Its structure is fairly simple. A large compression strut, much like a supersize car shock absorber, is attached to a bogey that carries the six wheels. As ever, it’s the scale that amazes. This one gear, we are told by the proud PR, could support more than the weight of an adult blue whale. The test involves mounting the gear to a heavy sliding cradle, winching it up inside the tower, spinning the wheels in the reverse direction (to simulate the 320-kilometre-per-hour landing speed) and dropping the whole assembly onto concrete blocks equipped with pressure pads.
The violence of the impact is hard to describe. As I review the smoky footage from the small cameras I’ve rigged to shoot the test, it strikes me that after the A380 enters service, this will happen day in, day out, at airports the world over, and no one will even notice.
TOULOUSE: 18 JANUARY 2005
Today is the grand unveiling of the plane in front of the world’s press, and Airbus is buzzing. In a grand but rather strange ceremony that involves dancers and lasers and dry ice, the story of the A380 is told after a particularly French fashion. Then up come the lights on the machine itself. The event is the lead story around the world. Now everybody knows about the plane, and the pressure on the engineers goes up a notch.
TOULOUSE: 6 APRIL 2005
The six members of the test crew turn up to take charge of the plane. They look like a bunch of history teachers but they are treated like superstars at Airbus, and with good cause. They have 176 years’ test flight experience between them. It takes a certain kind of sangfroid to pilot an aircraft on its first flight, but this plane needs sang-extra-froid.

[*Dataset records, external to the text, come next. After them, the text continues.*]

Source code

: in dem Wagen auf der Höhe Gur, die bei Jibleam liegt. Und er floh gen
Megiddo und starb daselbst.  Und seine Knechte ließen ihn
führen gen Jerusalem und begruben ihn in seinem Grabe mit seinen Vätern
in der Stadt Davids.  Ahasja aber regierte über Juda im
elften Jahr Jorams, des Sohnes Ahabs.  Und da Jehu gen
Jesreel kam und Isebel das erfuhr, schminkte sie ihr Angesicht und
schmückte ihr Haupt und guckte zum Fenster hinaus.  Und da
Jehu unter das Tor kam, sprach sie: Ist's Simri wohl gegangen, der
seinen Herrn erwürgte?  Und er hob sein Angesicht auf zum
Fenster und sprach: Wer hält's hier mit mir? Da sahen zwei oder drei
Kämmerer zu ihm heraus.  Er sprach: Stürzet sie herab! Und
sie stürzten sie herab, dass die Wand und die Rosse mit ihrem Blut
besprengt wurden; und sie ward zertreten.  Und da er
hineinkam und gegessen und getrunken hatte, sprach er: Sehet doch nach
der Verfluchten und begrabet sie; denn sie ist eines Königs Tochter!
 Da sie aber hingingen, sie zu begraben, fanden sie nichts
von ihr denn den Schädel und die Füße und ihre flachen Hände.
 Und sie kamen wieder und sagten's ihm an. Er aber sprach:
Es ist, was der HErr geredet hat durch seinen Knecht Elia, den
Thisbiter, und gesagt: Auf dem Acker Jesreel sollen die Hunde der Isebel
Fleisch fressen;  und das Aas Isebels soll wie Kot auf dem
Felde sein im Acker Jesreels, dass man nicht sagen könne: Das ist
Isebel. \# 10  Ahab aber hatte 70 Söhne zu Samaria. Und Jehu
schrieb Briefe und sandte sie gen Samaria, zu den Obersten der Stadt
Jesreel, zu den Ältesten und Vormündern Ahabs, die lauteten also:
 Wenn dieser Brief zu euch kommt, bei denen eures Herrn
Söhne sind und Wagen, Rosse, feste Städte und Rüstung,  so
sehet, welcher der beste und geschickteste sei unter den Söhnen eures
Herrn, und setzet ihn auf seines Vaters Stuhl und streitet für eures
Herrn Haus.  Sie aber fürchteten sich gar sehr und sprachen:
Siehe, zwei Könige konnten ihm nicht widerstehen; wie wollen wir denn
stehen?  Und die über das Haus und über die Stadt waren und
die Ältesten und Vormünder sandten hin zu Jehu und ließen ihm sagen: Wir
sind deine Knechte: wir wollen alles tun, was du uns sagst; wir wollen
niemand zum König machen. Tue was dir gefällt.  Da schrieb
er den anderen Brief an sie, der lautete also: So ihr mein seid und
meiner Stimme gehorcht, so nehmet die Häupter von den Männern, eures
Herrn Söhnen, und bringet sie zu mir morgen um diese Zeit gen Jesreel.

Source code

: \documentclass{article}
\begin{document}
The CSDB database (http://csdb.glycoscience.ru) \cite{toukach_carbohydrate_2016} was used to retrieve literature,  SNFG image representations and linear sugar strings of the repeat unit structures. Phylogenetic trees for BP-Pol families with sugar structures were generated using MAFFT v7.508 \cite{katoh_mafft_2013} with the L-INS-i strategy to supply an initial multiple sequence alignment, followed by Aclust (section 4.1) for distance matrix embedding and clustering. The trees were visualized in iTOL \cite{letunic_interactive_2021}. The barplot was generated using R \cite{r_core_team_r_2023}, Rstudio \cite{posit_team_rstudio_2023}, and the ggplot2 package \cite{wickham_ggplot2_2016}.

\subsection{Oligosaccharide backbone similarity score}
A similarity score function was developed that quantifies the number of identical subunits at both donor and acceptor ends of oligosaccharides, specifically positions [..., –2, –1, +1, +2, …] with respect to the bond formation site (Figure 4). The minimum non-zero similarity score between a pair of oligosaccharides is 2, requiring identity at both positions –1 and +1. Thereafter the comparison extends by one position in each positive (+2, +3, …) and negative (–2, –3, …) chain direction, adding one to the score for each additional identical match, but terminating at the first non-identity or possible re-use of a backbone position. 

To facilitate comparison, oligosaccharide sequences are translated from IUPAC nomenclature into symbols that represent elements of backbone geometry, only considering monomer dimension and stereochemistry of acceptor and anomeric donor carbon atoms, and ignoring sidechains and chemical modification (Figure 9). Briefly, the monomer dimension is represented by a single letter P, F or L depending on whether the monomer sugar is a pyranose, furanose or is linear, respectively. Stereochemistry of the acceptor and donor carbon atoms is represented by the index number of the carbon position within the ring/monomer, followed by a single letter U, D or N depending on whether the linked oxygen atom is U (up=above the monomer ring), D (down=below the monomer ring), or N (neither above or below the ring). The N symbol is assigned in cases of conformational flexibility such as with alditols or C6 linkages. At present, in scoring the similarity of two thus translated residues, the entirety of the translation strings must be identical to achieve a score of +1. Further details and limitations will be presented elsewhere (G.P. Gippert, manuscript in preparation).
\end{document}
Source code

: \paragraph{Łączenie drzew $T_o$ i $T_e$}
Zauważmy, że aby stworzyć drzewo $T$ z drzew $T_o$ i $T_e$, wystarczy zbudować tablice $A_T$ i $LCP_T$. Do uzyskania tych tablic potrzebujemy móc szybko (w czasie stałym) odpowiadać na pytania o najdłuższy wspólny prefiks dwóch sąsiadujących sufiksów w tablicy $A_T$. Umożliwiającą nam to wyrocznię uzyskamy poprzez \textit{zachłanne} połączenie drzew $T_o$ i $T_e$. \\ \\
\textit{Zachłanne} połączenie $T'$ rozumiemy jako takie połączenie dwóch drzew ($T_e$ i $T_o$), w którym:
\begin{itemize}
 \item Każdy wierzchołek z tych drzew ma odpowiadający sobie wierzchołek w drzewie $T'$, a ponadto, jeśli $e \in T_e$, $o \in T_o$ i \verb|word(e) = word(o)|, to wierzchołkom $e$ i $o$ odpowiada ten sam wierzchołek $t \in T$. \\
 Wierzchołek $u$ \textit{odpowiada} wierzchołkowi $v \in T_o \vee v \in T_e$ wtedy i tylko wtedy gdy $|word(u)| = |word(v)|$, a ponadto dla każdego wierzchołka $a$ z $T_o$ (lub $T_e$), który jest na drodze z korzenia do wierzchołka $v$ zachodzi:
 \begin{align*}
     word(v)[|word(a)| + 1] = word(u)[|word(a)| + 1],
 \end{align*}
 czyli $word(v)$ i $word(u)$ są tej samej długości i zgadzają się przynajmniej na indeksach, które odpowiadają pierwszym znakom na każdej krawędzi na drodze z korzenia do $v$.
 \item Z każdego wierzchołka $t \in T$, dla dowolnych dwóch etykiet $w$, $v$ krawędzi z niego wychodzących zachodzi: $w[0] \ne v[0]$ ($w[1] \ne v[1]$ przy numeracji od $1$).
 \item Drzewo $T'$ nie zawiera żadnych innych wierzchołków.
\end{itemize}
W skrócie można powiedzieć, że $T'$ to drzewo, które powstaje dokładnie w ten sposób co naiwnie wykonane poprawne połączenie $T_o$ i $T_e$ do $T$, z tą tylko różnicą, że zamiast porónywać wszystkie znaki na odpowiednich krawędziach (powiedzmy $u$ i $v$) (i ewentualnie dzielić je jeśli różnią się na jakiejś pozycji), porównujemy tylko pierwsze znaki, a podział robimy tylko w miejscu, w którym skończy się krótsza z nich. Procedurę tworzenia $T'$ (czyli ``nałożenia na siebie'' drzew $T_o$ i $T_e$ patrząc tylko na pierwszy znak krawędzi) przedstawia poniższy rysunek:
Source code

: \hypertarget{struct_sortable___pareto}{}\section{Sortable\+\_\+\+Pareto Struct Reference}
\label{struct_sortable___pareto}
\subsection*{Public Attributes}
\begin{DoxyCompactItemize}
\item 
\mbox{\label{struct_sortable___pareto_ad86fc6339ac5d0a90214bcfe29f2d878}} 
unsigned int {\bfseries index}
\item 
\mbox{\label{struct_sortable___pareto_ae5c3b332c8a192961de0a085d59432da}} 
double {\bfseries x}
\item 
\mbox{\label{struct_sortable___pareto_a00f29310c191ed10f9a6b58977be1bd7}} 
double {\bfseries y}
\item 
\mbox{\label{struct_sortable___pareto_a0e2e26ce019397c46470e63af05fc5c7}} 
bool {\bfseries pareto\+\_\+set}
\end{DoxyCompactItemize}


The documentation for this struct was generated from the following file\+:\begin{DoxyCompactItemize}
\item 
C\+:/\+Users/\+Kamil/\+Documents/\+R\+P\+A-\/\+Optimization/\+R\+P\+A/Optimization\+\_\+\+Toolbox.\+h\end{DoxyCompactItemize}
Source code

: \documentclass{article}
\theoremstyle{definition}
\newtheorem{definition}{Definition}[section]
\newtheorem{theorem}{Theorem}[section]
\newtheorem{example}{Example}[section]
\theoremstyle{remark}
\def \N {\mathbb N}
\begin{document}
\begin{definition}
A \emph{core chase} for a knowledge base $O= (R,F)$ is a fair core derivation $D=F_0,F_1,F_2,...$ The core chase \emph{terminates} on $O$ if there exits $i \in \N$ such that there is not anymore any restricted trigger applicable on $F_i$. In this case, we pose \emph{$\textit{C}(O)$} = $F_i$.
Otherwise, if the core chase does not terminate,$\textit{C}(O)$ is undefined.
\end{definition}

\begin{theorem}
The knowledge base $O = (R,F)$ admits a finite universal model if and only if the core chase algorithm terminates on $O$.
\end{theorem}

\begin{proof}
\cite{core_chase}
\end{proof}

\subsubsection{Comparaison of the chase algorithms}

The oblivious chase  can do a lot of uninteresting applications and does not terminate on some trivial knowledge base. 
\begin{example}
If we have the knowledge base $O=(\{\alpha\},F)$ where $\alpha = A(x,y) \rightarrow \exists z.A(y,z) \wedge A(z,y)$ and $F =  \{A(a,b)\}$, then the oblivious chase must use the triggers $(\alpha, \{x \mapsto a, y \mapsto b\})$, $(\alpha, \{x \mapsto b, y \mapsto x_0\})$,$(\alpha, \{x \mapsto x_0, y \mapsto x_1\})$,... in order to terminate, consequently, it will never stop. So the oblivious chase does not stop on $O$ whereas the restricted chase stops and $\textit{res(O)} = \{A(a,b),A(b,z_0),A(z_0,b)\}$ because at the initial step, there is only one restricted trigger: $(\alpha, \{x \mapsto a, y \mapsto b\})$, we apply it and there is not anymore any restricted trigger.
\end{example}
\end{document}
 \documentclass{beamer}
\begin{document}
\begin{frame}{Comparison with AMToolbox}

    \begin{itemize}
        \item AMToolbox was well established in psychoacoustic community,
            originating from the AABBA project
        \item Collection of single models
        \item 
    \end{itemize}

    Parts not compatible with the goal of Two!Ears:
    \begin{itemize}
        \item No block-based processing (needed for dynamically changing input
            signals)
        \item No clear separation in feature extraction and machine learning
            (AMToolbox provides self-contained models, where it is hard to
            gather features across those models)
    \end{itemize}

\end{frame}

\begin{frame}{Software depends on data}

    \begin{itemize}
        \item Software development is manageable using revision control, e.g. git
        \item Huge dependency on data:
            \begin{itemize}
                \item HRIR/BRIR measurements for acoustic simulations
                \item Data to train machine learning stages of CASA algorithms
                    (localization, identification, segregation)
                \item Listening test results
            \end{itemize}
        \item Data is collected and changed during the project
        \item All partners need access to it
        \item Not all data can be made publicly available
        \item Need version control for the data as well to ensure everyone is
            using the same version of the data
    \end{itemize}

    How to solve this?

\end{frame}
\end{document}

Flight-test director Fernando Alonso will be sitting in the back of the plane at a bank of computers, monitoring the comprehensive flight instrumentation. The output from strain gauges, temperature and pressure sensors, and of course all the flight control movements are fed to banks of computers that record thousands of channels of data. Checking for anything that may have been overlooked, Alonso discovers that the cabin lighting has been disabled, and I see the clout of the test department in action. After lots of scurrying about, the engineers get the system to work and the plane is handed over.
TOULOUSE: 27 APRIL 2005
The big day dawns bright, warm and sunny. I can hardly believe that the plane I have watched grow for nearly two years will actually fly today. Thousands line the airport’s perimeter. The pilots seem calm, focused. They put on their life jackets and parachutes with hardly a word. We leave the plane after filming their final preparations, our cameras still running on board. I wish Fernando good luck and he just smiles excitedly, like a small boy about to get on a funfair ride.
The engines scream their deep scream, the A380 speeds down the runway, and suddenly, perfectly gently, it embraces the sky.
I only wish I had seen it. I had my back to the plane, filming the Airbus moguls in their moment of triumph.